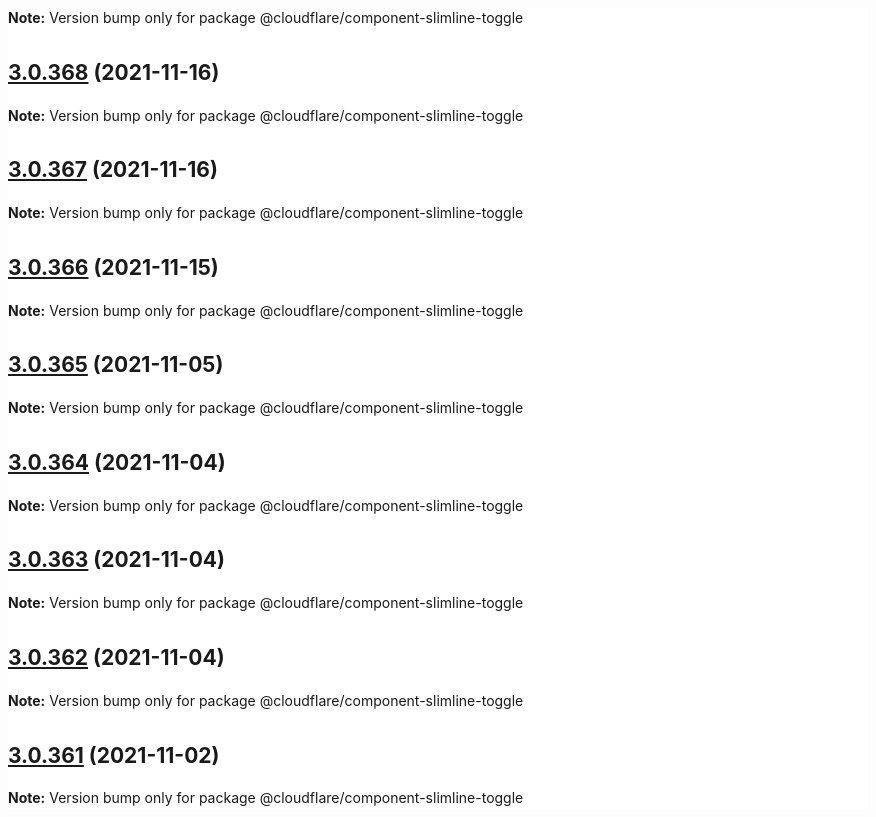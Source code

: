 **Note:** Version bump only for package @cloudflare/component-slimline-toggle

## [3.0.368](http://stash.cfops.it:7999/fe/stratus/compare/@cloudflare/component-slimline-toggle@3.0.367...@cloudflare/component-slimline-toggle@3.0.368) (2021-11-16)

**Note:** Version bump only for package @cloudflare/component-slimline-toggle

## [3.0.367](http://stash.cfops.it:7999/fe/stratus/compare/@cloudflare/component-slimline-toggle@3.0.366...@cloudflare/component-slimline-toggle@3.0.367) (2021-11-16)

**Note:** Version bump only for package @cloudflare/component-slimline-toggle

## [3.0.366](http://stash.cfops.it:7999/fe/stratus/compare/@cloudflare/component-slimline-toggle@3.0.365...@cloudflare/component-slimline-toggle@3.0.366) (2021-11-15)

**Note:** Version bump only for package @cloudflare/component-slimline-toggle

## [3.0.365](http://stash.cfops.it:7999/fe/stratus/compare/@cloudflare/component-slimline-toggle@3.0.364...@cloudflare/component-slimline-toggle@3.0.365) (2021-11-05)

**Note:** Version bump only for package @cloudflare/component-slimline-toggle

## [3.0.364](http://stash.cfops.it:7999/fe/stratus/compare/@cloudflare/component-slimline-toggle@3.0.363...@cloudflare/component-slimline-toggle@3.0.364) (2021-11-04)

**Note:** Version bump only for package @cloudflare/component-slimline-toggle

## [3.0.363](http://stash.cfops.it:7999/fe/stratus/compare/@cloudflare/component-slimline-toggle@3.0.362...@cloudflare/component-slimline-toggle@3.0.363) (2021-11-04)

**Note:** Version bump only for package @cloudflare/component-slimline-toggle

## [3.0.362](http://stash.cfops.it:7999/fe/stratus/compare/@cloudflare/component-slimline-toggle@3.0.361...@cloudflare/component-slimline-toggle@3.0.362) (2021-11-04)

**Note:** Version bump only for package @cloudflare/component-slimline-toggle

## [3.0.361](http://stash.cfops.it:7999/fe/stratus/compare/@cloudflare/component-slimline-toggle@3.0.360...@cloudflare/component-slimline-toggle@3.0.361) (2021-11-02)

**Note:** Version bump only for package @cloudflare/component-slimline-toggle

- - - - -

◆ **What you should do**
Restate all of the material above word for word. Pictures do not belong in it.

◆ **Expected answer**
Source code

: **Note:** Version bump only for package @cloudflare/component-slimline-toggle

## [3.0.368](http://stash.cfops.it:7999/fe/stratus/compare/@cloudflare/component-slimline-toggle@3.0.367...@cloudflare/component-slimline-toggle@3.0.368) (2021-11-16)

**Note:** Version bump only for package @cloudflare/component-slimline-toggle

## [3.0.367](http://stash.cfops.it:7999/fe/stratus/compare/@cloudflare/component-slimline-toggle@3.0.366...@cloudflare/component-slimline-toggle@3.0.367) (2021-11-16)

**Note:** Version bump only for package @cloudflare/component-slimline-toggle

## [3.0.366](http://stash.cfops.it:7999/fe/stratus/compare/@cloudflare/component-slimline-toggle@3.0.365...@cloudflare/component-slimline-toggle@3.0.366) (2021-11-15)

**Note:** Version bump only for package @cloudflare/component-slimline-toggle

## [3.0.365](http://stash.cfops.it:7999/fe/stratus/compare/@cloudflare/component-slimline-toggle@3.0.364...@cloudflare/component-slimline-toggle@3.0.365) (2021-11-05)

**Note:** Version bump only for package @cloudflare/component-slimline-toggle

## [3.0.364](http://stash.cfops.it:7999/fe/stratus/compare/@cloudflare/component-slimline-toggle@3.0.363...@cloudflare/component-slimline-toggle@3.0.364) (2021-11-04)

**Note:** Version bump only for package @cloudflare/component-slimline-toggle

## [3.0.363](http://stash.cfops.it:7999/fe/stratus/compare/@cloudflare/component-slimline-toggle@3.0.362...@cloudflare/component-slimline-toggle@3.0.363) (2021-11-04)

**Note:** Version bump only for package @cloudflare/component-slimline-toggle

## [3.0.362](http://stash.cfops.it:7999/fe/stratus/compare/@cloudflare/component-slimline-toggle@3.0.361...@cloudflare/component-slimline-toggle@3.0.362) (2021-11-04)

**Note:** Version bump only for package @cloudflare/component-slimline-toggle

## [3.0.361](http://stash.cfops.it:7999/fe/stratus/compare/@cloudflare/component-slimline-toggle@3.0.360...@cloudflare/component-slimline-toggle@3.0.361) (2021-11-02)

**Note:** Version bump only for package @cloudflare/component-slimline-toggle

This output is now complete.